L’exposition au virus de l’hépatite C (VHC) peut causer une infection du foie. Le VHC cause de l’inflammation persistante dans le foie et entraîne la détérioration graduelle de cet organe vital. Si elle n’est pas diagnostiquée et traitée, l’inflammation liée au VHC fait en sorte que les cellules saines du foie sont remplacées par du tissu cicatriciel inutile dans le cadre d’un processus appelé fibrose. Au fil du temps, la fibrose continue d’endommager les tissus hépatiques. À mesure que le tissu cicatriciel s’accumule, le foie fonctionne de moins en moins bien et des complications s’ensuivent, y compris une fatigue intense, des hémorragies internes, de graves infections abdominales, des lésions rénales et une insuffisance hépatique. La présence de tissu cicatriciel dans le foie augmente également le risque de cancer du foie.

Une équipe de chercheurs du Centre de contrôle des maladies de la Colombie-Britannique (BCCDC) et de l’Université de la Colombie-Britannique ont mené des recherches détaillées auprès de personnes porteuses du VHC et de personnes courant un risque élevé de contracter cette infection. L’analyse la plus récente de cette recherche a été publiée dans l’International Journal of Drug Policy. Les chercheurs ont découvert que le risque de mortalité était significativement plus élevé chez les personnes porteuses du VHC que chez celles n’ayant pas le VHC. De plus, en moyenne, les personnes vivant avec le VHC avaient tendance à mourir bien plus jeunes que celles non infectées. Au cours de cette étude, de nombreuses personnes sont décédées de complications liées à l’injection de drogues.

Il existe au Canada des traitements pour le VHC composés d'antiviraux à action directe (AAD). Dans les essais cliniques, les AAD sont très efficaces et donnent des taux de guérison de 95 % ou plus. Par conséquent, pour améliorer sa santé hépatique et son bien-être général, il est très important de se soumettre au dépistage et au traitement du VHC. La guérison des personnes atteintes d’hépatite C ne signifie pas pour autant que les problèmes contribuant à leur consommation de drogues injectables disparaissent. Pour constater une amélioration de l’état de santé général et de la résilience des populations vulnérables, la guérison du VHC constitue seulement une étape à franchir parmi plusieurs.

Détails de l’étude

Une équipe de chercheurs participe à une étude à long terme appelée BC Hepatitis Testers Cohort. Cette étude utilise des données de santé recueillies auprès de 1,3 million de personnes ayant passé des tests de dépistage du VHC, du virus de l’hépatite B et du VIH depuis 1992. Comme les chercheurs affiliés à l’étude ont accès à plusieurs bases de données, ils peuvent recueillir des informations se rapportant à chaque participant en ce qui concerne les rendez-vous médicaux, les hospitalisations, les ordonnances de médicaments, les cas de cancer et la mortalité.

Aux fins de la présente analyse, les chercheurs se sont concentrés sur les données recueillies auprès de personnes ayant passé un test de dépistage des anticorps anti-VHC ou un test de recherche du matériel génétique du virus (ARN VHC) entre avril 1992 et décembre 2015. Les chercheurs ont continué à amasser des données jusqu’à la fin de 2018, y compris des informations se rapportant aux décès survenus parmi les participants.
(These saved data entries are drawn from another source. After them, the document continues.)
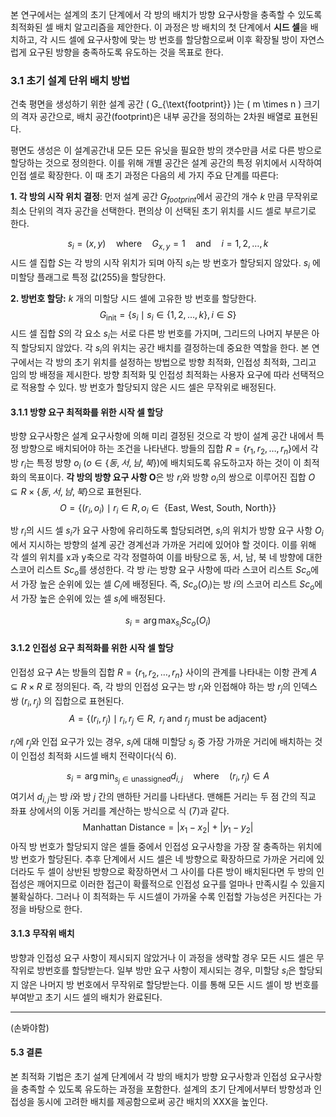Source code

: 본 연구에서는 설계의 초기 단계에서 각 방의 배치가 방향 요구사항을 충족할 수 있도록 최적화된 셀 배치 알고리즘을 제안한다. 이 과정은 방 배치의 첫 단계에서 **시드 셀**을 배치하고, 각 시드 셀에 요구사항에 맞는 방 번호를 할당함으로써 이후 확장될 방이 자연스럽게 요구된 방향을 충족하도록 유도하는 것을 목표로 한다.


### 3.1 초기 설계 단위 배치 방법

건축 평면을 생성하기 위한 설계 공간 \( G_{\text{footprint}} \)는 \( m \times n \) 크기의 격자 공간으로, 배치 공간(footprint)은 내부 공간을 정의하는 2차원 배열로 표현된다. 

평면도 생성은 이 설계공간내 모든 모든 유닛을 필요한 방의 갯수만큼 서로 다른 방으로 할당하는 것으로 정의한다. 이를 위해 개별 공간은 설계 공간의 특정 위치에서 시작하여 인접 셀로 확장한다. 이 때 초기 과정은 다음의 세 가지 주요 단계를 따른다:

**1. 각 방의 시작 위치 결정**:
먼저 설계 공간 $G_{footprint}$에서 공간의 개수 $k$ 만큼 무작위로 최소 단위의 격자 공간을 선택한다.  편의상 이 선택된 초기 위치를 시드 셀로 부르기로 한다.  

$$
s_i = (x, y) \quad \text{where} \quad G_{x,y} = 1 \quad \text{and} \quad i = 1, 2, \dots, k
$$
시드 셀 집합 $S$는 각 방의 시작 위치가 되며 아직 $s_i$는 방 번호가 할당되지 않았다. $s_i$ 에 미할당 플래그로 특정 값(255)을 할당한다. 

 **2. 방번호 할당:** 
 $k$ 개의 미할당 시드 셀에 고유한 방 번호를 할당한다.  
$$G_{\text{init}} = \{s_{i} \mid s_{i} \in \{1, 2, \ldots, k\}, i \in S \}\tag{2} $$
 시드 셀 집합 $S$의 각 요소 $s_i$는 서로 다른 방 번호를 가지며, 그리드의 나머지 부분은 아직 할당되지 않았다.   각 $s_i$의 위치는  공간 배치를 결정하는데 중요한 역할을 한다. 본 연구에서는 각 방의 초기 위치를 설정하는 방법으로 방향 최적화, 인접성 최적화, 그리고 임의 방 배정을 제시한다. 방향 최적화 및 인접성 최적화는 사용자 요구에 따라 선택적으로 적용할 수 있다. 방 번호가 할당되지 않은 시드 셀은  무작위로 배정된다. 

#### 3.1.1 방향 요구 최적화를 위한 시작 셀 할당

 방향 요구사항은 설계 요구사항에 의해 미리 결정된 것으로 각 방이 설계 공간 내에서 특정 방향으로 배치되어야 하는 조건을 나타낸다. 방들의 집합 $R = \{r_1, r_2, \dots, r_n\}$에서 각 방 $r_i$​는 특정 방향 $o_i$​ ($o∈\{동,서,남,북\}$) ​에 배치되도록 유도하고자 하는 것이 이 최적화의 목표이다.  **각 방의 방향 요구 사항 O**은 방 $r_i$​와 방향 $o_i$의 쌍으로 이루어진 집합 $O \subseteq R \times \{동, 서, 남, 북\}$으로 표현된다. 
$$O=\{(r_i​,o_i​) \mid r_i​ \in R,o_i​ \in \text{ \{East, West, South, North\} } ​\} $$

   방 $r_i$의 시드 셀 $s_i$가  요구 사항에 유리하도록 할당되려면, $s_i$의 위치가  방향 요구 사항 $O_i$​에서 지시하는 방향의 설계 공간 경계선과 가까운 거리에 있어야 할 것이다. 이를 위해 각 셀의 위치를 x과 y축으로 각각 정렬하여 이를 바탕으로 동, 서, 남, 북 네 방향에 대한 스코어 리스트 $Sc_o$를 생성한다. 각 방 $i$는 방향 요구 사항에 따라 스코어 리스트 $Sc_o$에서 가장 높은 순위에 있는 셀 $C_i$에 배정된다. 즉, $Sc_o(O_i)$는 방 $i$의 스코어 리스트 $Sc_o$에서 가장 높은 순위에 있는 셀 $s_i$에 배정된다. 

$$s_i​=\arg\max_{s_i}​Sc_o(O_i​) \tag{4}$$
#### 3.1.2 인접성 요구 최적화를 위한 시작 셀 할당


인접성 요구 $A$는 방들의 집합 $R = \{r_1, r_2, \dots, r_n\}$ 사이의 관계를 나타내는 이항 관계 $A⊆R×R$ 로 정의된다. 즉, 각 방의 인접성 요구는 방 $r_i$와 인접해야 하는  방 $r_j$의 인덱스 쌍  $(r_i, r_j)$ 의 집합으로 표현된다.
$$A = \{ (r_i, r_j) \mid r_i, r_j \in R,\text{ } r_i \text{ and } r_j \text{ must be adjacent} \} \tag{5}$$

$r_i$에  $r_j$와 인접 요구가 있는 경우, $s_i$에 대해  미할당 $s_j$ 중 가장 가까운 거리에 배치하는 것이 인접성 최적화 시드셀 배치 전략이다(식 6).

$$
s_i = \arg \min_{s_j \in \text{unassigned}} d_{i,j} \quad \text{where} \quad {(r_i, r_j) \in A} \tag{6}
$$
여기서 $d_{i,j}$는 방 $i$와 방 $j$ 간의 맨하탄 거리를 나타낸다. 맨해튼 거리는 두 점 간의 직교 좌표 상에서의 이동 거리를 계산하는 방식으로 식 (7)과 같다.
$$\text{Manhattan Distance} = |x_1 - x_2| + |y_1 - y_2|$$
아직 방 번호가 할당되지 않은 셀들 중에서 인접성 요구사항을 가장 잘 충족하는 위치에 방 번호가 할당된다. 추후 단계에서 시드 셀은 네 방향으로 확장하므로 가까운 거리에 있더라도 두 셀이 상반된 방향으로 확장하면서 그 사이를 다른 방이 배치된다면 두 방의 인접성은 깨어지므로 이러한 접근이 확률적으로 인접성 요구를 얼마나 만족시킬 수 있을지 불확실하다. 그러나 이 최적화는 두 시드셀이 가까울 수록 인접할 가능성은 커진다는 가정을 바탕으로 한다. 


#### 3.1.3  무작위 배치
방향과 인접성  요구 사항이 제시되지 않았거나 이 과정을 생략할 경우 모든 시드 셀은 무작위로 방번호를 할당받는다.  일부 방만 요구 사항이 제시되는 경우, 미할당 $s_i$은 할당되지 않은 나머지 방 번호에서 무작위로  할당받는다. 이를 통해 모든 시드 셀이 방 번호를 부여받고 초기 시드 셀의 배치가 완료된다. 


---
(손봐야함)
#### 5.3 결론

본 최적화 기법은 초기 설계 단계에서 각 방의 배치가 방향 요구사항과 인접성 요구사항을 충족할 수 있도록 유도하는 과정을 포함한다. 설계의 초기 단계에서부터 방향성과 인접성을 동시에 고려한 배치를 제공함으로써 공간 배치의 XXX을 높인다.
L’équipe a réparti les participants en deux catégories en fonction des critères suivants se rapportant à l’infection au VHC :

  • infections au VHC existantes : personnes dont le premier test de dépistage du VHC effectué durant la période de l’étude était positif
  • nouvelles infections au VHC : personnes ayant reçu antérieurement un résultat négatif au test de dépistage du VHC à une ou plusieurs reprises durant la période de l’étude, mais qui ont subséquemment reçu un résultat positif

L’équipe a regroupé les décès survenus comme suit :

  • cause hépatique : cela inclut les décès dus aux lésions hépatiques graves (cirrhose), au cancer du foie, aux complications du VHC et d’autres virus causant l’hépatite, ainsi que les maladies du foie liées à l’alcool et à d’autres causes
  • cause liée à l’acquisition : cela inclut les décès attribuables à l’injection de drogues, aux complications du VIH et à toute autre cause

Les chercheurs ont réparti la population de l’étude en deux groupes principaux :

  • personnes positives pour le VHC : 5,3 %
  • personnes négatives pour le VHC : 94,7 %

Résultats

Au 31 décembre 2018, les taux de mortalité dans les deux groupes principaux étaient les suivants :

  • personnes positives pour le VHC : 28 % sont décédées
  • personnes négatives pour le VHC : 10 % sont décédées

Cette différence révèle que les personnes porteuses du VHC étaient presque trois plus susceptibles de mourir que les personnes n’ayant pas le VHC.

Âge au moment du décès

En moyenne, les membres des deux groupes principaux avaient l’âge suivant au moment de leur décès :

  • personnes positives pour le VHC : 56,4 ans
  • personnes négatives pour le VHC : 75,5 ans

Ainsi, de nombreuses personnes atteintes du VHC sont décédées prématurément d’une vingtaine d’années.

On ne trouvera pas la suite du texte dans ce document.